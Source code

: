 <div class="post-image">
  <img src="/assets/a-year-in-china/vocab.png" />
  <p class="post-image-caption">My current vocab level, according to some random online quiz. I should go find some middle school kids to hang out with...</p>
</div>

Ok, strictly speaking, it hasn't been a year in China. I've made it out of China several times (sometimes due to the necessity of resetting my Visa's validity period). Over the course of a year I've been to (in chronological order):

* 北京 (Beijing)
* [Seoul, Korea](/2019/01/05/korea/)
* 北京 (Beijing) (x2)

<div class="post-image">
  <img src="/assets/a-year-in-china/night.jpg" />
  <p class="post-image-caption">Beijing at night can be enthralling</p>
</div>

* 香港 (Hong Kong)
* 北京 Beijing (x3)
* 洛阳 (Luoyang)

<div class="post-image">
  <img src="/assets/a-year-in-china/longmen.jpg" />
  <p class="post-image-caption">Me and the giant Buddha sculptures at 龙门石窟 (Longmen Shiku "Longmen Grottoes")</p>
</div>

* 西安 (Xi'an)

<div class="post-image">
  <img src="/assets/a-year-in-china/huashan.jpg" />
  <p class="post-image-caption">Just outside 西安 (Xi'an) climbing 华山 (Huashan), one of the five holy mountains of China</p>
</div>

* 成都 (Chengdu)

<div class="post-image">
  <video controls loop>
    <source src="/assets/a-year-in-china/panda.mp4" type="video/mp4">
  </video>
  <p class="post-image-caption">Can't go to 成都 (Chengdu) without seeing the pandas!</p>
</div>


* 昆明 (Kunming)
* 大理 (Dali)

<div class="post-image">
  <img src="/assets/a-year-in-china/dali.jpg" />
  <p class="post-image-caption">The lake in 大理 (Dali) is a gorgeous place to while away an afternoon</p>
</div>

□ □ □ □ □ □ □

Search the records for the word "Chengdu". Copy each line where it appears.

* 成都 (Chengdu)
  <p class="post-image-caption">Can't go to 成都 (Chengdu) without seeing the pandas!</p>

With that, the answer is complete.